- Space tomato plants 2 to 3 feet apart. Dig a short, shallow furrow or trench about 4 to 6 inches deep for each plant.
- Gently remove the plant from its pot and pinch or cut off the leaves from the lower part of the main stem. Tease the roots apart and lay each plant horizontally on the bottom of your trench, carefully bending the main stem to keep remaining leaves above soil level. Roots form along the buried part of the stem establishing a larger root ball in warm soil close to the surface.
- Back fill tench and gently firm the soil to eliminate air pockets around the roots. Form a shallow well by building up an earthen ring around the plant; this basin allows water to pool and soak into root zone rather than running off. Then water thoroughly.

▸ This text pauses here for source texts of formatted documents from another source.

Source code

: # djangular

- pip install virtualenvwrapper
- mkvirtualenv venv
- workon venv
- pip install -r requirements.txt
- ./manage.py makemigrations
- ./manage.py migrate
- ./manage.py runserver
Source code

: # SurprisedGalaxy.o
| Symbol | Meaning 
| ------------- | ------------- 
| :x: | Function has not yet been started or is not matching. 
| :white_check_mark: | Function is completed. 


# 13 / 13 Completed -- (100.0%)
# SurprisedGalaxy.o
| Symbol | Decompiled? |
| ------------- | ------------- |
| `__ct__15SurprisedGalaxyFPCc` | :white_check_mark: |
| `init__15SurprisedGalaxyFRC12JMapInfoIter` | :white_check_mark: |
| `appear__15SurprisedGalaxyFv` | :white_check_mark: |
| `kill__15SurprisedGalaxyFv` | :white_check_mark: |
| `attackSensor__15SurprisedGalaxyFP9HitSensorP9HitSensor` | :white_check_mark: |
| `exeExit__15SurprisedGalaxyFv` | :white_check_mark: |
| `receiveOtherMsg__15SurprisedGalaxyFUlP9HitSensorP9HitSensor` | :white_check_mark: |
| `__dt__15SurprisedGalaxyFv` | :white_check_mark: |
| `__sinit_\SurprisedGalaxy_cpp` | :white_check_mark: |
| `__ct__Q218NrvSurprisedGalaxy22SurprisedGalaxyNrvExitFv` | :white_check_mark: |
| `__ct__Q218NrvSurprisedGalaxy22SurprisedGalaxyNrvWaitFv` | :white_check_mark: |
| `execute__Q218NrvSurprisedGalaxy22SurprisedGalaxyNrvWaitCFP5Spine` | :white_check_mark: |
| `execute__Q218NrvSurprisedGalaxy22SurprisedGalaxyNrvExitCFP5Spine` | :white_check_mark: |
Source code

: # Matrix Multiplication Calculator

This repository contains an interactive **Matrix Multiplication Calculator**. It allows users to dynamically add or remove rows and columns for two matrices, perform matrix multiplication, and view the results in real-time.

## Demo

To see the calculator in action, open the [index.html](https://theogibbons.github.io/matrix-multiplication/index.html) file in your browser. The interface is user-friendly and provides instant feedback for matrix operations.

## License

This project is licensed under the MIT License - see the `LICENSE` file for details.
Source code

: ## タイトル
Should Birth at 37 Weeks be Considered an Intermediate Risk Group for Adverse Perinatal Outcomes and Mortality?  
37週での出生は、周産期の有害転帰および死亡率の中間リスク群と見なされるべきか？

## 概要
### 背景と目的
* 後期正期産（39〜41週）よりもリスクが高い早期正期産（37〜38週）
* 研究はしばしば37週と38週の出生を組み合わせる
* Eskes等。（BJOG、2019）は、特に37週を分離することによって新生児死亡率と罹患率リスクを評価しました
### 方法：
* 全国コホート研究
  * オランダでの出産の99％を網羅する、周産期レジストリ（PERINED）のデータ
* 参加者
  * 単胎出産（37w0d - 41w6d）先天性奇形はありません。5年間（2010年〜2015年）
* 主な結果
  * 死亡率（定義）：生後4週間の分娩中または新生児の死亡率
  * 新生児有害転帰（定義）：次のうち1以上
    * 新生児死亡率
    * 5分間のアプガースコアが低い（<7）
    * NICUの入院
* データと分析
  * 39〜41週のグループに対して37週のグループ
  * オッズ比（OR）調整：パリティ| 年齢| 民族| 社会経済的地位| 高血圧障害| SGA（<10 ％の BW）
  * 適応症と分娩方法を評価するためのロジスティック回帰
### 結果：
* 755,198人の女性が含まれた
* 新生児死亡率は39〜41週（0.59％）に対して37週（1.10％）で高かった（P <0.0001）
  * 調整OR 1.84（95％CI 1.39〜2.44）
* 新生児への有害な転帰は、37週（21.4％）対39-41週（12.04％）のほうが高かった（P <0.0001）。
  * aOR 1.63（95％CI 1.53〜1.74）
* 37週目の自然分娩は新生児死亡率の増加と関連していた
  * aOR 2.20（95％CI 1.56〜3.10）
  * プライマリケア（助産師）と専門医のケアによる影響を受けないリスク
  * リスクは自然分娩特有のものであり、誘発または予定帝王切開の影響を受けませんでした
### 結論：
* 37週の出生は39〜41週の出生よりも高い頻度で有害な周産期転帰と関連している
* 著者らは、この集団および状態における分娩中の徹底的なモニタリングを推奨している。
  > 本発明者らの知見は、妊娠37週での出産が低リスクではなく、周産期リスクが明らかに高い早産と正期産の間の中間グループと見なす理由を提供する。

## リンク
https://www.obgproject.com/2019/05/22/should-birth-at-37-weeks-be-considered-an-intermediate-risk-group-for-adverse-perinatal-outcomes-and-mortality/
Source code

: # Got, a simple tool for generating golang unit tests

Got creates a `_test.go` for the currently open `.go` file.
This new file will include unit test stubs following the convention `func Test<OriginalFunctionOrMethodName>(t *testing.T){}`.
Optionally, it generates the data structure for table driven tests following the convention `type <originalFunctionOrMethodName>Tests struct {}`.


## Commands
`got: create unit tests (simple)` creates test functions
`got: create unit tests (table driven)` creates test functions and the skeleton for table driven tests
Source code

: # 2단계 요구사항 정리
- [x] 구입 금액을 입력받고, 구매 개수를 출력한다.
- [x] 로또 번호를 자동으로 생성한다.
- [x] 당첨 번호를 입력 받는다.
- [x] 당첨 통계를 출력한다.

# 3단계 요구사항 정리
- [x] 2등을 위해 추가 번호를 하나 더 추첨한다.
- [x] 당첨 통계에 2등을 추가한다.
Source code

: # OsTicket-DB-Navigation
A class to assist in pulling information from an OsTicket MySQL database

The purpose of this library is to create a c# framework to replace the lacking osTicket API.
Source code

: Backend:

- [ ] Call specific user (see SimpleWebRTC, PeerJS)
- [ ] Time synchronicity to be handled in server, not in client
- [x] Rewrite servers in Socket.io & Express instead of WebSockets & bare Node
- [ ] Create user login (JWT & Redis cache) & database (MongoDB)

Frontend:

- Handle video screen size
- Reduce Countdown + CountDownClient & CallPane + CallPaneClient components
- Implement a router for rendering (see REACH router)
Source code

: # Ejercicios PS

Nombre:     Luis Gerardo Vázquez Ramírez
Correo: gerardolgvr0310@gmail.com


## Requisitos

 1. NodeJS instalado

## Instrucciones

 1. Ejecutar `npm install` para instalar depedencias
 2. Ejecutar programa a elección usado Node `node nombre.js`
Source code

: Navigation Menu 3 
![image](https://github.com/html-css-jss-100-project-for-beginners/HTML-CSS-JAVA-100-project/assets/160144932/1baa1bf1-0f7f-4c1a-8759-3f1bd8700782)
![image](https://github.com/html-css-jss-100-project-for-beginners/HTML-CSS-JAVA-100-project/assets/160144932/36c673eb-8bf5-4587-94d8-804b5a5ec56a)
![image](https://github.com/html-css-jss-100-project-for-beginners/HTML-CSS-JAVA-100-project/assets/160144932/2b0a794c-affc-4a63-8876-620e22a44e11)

- Side dress each plant with 1/2 cup organic fertilizer. This will encourage tomatoes to put out an abundant vegetative growth for the first 5 to 6 weeks before getting down the serious business of flowering and setting fruit.
- Position tomato cages, stakes, or trellises at planting to avoid damaging roots later. When soil has warmed up to around 70 degrees this will usually be around mid-June and apply a 3 to 4 inch layer of dried grass or straw mulch in a 2 foot circle around each plant.
- Maintain even soil moisture to reduce blossom end rot, a spotting on the bottom of the fruit opposite the stem that occurs when plants suffer repeated wet/dry cycles. This is most often a problem in container plantings.
- Encourage ripening by removing non-fruiting branches and all flowers that have not set fruit by mid-August. Reduce watering to encourage the plants to develop their seed.